FIG. 11 provides an example using unique copy determiner 126 to determine that an artifact was derived from a unique copy. In the illustrated example, artifact index A 1002 is provided to unique copy determiner 126. As noted previously, artifact index A 1002 was generated from artifact 604. Here, the correlation between the character identifiers in artifact index A 1002 and the character identifiers of unique copies A-D are determined for respective bigrams. In doing so, unique copy determiner 126 determines that the strongest correlation is with unique copy B, relative to the other unique copies. As such, unique copy determiner 126 provides output 1102 that indicates that unique copy B is the unique copy from which artifact 604 was derived. In instances, unique copy determiner 126 may use the identification of the unique copy to determine the initial recipient of the unique copy, e.g., by recalling the recipient from a data index storing relationships between unique copies and recipients. In aspects, output 1102 comprises the identified initial recipient, as illustrated in FIG. 11.


In another embodiment, also illustrated by FIG. 11, unique copy determiner 126 is used to determine that artifact 604 was derived from unique copy B. Here, unique copy determiner 126 determines the correlation between the binary indicators in artifact index B 1004 and the character identifiers for unique copies A-D. For example, the correlation may be between the binary indicator 0 and character identifier /u2004, each representing a spatial element or character of relatively less width, and binary indicator 1 and character identifier /u2005, each representing a spatial element or character of relatively greater width for respective bigrams. In this example, unique copy B has a stronger correlation than the other unique copies. Thus, output 1102 identifies unique copy B as the unique copy from which the artifact was derived, and may identify and include the initial recipient of unique copy B.


Turning now to FIG. 12, a block diagram of an example method 1200 for generating a plurality of unique copies of an original document is illustrated. Aspects of method 1200 may be performed using components of FIG. 1, such as encoder 110. In block 1202, bigrams within an original document are identified. This may be done by employing original document bigram identifier 112. Each bigram is separated by spatial element. Bigrams may comprise a pair of written units separated by a spatial element.


In block 1204, a plurality of unique copies of the original document is generated. This may be done using unique copy index generator 116. Each unique copy may be generated by replacing spatial elements of the bigrams with characters selected from a uniform character code. At least two characters may be selected. In an aspect, the characters are selected from Unicode. The characters may be space characters having different widths, with a width of the first character being greater than the width of the second character. In aspects, spatial elements separating bigrams having a common pair of written units are replaced with the same character. The bigrams replaced with the spatial element form bigram-character pairs within the unique copies when generated. Each unique copy comprises a different combination of bigram-character pairs, thus providing each unique copy with a different bigram code.
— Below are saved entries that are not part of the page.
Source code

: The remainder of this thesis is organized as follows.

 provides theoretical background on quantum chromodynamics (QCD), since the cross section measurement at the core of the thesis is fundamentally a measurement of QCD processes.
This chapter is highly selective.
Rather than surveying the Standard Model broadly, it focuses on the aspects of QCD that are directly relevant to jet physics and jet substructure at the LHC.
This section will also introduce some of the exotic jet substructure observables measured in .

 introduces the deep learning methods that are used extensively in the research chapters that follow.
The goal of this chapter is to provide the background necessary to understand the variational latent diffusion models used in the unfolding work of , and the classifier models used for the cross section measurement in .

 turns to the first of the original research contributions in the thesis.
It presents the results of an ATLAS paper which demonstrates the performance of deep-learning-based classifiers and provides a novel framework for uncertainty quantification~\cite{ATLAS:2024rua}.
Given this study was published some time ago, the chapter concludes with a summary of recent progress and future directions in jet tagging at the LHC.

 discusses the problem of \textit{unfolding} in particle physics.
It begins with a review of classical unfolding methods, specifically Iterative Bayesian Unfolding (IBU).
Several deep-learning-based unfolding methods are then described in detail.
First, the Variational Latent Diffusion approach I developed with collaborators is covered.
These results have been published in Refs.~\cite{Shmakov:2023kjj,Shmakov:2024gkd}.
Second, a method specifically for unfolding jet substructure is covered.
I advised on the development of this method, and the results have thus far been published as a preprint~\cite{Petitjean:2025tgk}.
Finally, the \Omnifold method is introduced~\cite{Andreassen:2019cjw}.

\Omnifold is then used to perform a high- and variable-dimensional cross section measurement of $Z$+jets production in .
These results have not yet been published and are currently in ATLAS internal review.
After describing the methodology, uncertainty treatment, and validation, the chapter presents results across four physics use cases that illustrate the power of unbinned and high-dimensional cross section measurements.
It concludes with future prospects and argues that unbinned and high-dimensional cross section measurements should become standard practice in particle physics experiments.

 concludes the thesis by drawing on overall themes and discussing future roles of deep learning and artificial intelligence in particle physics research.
Thus, each unique copy has a variation of bigram-character pairs unique from other bigram-character pairs of the unique copies.


In aspects, the bigram-character pairs are included in a unique copy index for each unique copy. The unique copy index may include bigrams from the original document associated with character identifiers corresponding to the bigram-character pairs of the unique copies. Duplicate bigrams may be removed. The indexed character identifiers associated with the bigrams of a unique copy represent the bigram code for the unique copy, distinguishing the unique copy from other unique copies.


In an aspect, the original document is in XML or HTML format. The original document may be an email. The unique copies may be generated in the same format as the original document. In an aspect, the original document comprises spatial elements defined by ASCII characters, and the spatial elements are replaced with Unicode.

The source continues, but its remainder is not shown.